[Data records]
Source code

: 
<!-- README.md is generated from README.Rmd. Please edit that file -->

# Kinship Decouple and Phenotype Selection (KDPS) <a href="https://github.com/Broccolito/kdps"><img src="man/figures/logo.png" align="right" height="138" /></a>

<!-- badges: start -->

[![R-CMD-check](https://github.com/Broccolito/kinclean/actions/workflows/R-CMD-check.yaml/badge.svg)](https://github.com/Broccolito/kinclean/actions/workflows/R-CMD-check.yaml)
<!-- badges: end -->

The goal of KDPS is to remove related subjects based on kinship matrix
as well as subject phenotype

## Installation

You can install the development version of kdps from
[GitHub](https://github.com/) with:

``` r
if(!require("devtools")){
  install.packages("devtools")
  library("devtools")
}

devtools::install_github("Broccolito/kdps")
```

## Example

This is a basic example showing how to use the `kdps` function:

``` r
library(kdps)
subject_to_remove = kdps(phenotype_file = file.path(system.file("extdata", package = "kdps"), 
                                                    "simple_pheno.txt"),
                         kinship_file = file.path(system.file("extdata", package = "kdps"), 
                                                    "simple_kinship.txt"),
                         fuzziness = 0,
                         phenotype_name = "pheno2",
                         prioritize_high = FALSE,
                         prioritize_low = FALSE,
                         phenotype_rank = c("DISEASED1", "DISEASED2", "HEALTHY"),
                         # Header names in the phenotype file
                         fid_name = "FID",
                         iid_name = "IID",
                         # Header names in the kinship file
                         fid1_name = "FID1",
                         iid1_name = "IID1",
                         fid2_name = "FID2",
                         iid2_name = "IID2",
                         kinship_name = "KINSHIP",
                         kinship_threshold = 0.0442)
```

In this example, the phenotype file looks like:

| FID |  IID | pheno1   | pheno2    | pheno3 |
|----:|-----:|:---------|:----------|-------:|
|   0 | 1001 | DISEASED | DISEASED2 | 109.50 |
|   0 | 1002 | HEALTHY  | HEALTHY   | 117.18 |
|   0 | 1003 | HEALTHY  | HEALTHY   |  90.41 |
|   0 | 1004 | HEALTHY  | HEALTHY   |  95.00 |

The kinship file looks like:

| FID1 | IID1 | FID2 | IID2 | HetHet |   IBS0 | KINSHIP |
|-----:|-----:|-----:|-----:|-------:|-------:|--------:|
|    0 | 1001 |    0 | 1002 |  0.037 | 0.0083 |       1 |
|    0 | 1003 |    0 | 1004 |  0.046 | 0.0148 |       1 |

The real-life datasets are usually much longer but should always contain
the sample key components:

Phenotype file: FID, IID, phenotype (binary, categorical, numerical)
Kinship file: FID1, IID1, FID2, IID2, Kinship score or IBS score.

To do. Print every record above exactly as it appears.

Output below.
Source code

: 
<!-- README.md is generated from README.Rmd. Please edit that file -->

# Kinship Decouple and Phenotype Selection (KDPS) <a href="https://github.com/Broccolito/kdps"><img src="man/figures/logo.png" align="right" height="138" /></a>

<!-- badges: start -->

[![R-CMD-check](https://github.com/Broccolito/kinclean/actions/workflows/R-CMD-check.yaml/badge.svg)](https://github.com/Broccolito/kinclean/actions/workflows/R-CMD-check.yaml)
<!-- badges: end -->

The goal of KDPS is to remove related subjects based on kinship matrix
as well as subject phenotype

## Installation

You can install the development version of kdps from
[GitHub](https://github.com/) with:

``` r
if(!require("devtools")){
  install.packages("devtools")
  library("devtools")
}

devtools::install_github("Broccolito/kdps")
```

## Example

This is a basic example showing how to use the `kdps` function:

``` r
library(kdps)
subject_to_remove = kdps(phenotype_file = file.path(system.file("extdata", package = "kdps"), 
                                                    "simple_pheno.txt"),
                         kinship_file = file.path(system.file("extdata", package = "kdps"), 
                                                    "simple_kinship.txt"),
                         fuzziness = 0,
                         phenotype_name = "pheno2",
                         prioritize_high = FALSE,
                         prioritize_low = FALSE,
                         phenotype_rank = c("DISEASED1", "DISEASED2", "HEALTHY"),
                         # Header names in the phenotype file
                         fid_name = "FID",
                         iid_name = "IID",
                         # Header names in the kinship file
                         fid1_name = "FID1",
                         iid1_name = "IID1",
                         fid2_name = "FID2",
                         iid2_name = "IID2",
                         kinship_name = "KINSHIP",
                         kinship_threshold = 0.0442)
```

In this example, the phenotype file looks like:

| FID |  IID | pheno1   | pheno2    | pheno3 |
|----:|-----:|:---------|:----------|-------:|
|   0 | 1001 | DISEASED | DISEASED2 | 109.50 |
|   0 | 1002 | HEALTHY  | HEALTHY   | 117.18 |
|   0 | 1003 | HEALTHY  | HEALTHY   |  90.41 |
|   0 | 1004 | HEALTHY  | HEALTHY   |  95.00 |

The kinship file looks like:

| FID1 | IID1 | FID2 | IID2 | HetHet |   IBS0 | KINSHIP |
|-----:|-----:|-----:|-----:|-------:|-------:|--------:|
|    0 | 1001 |    0 | 1002 |  0.037 | 0.0083 |       1 |
|    0 | 1003 |    0 | 1004 |  0.046 | 0.0148 |       1 |

The real-life datasets are usually much longer but should always contain
the sample key components:

Phenotype file: FID, IID, phenotype (binary, categorical, numerical)
Kinship file: FID1, IID1, FID2, IID2, Kinship score or IBS score.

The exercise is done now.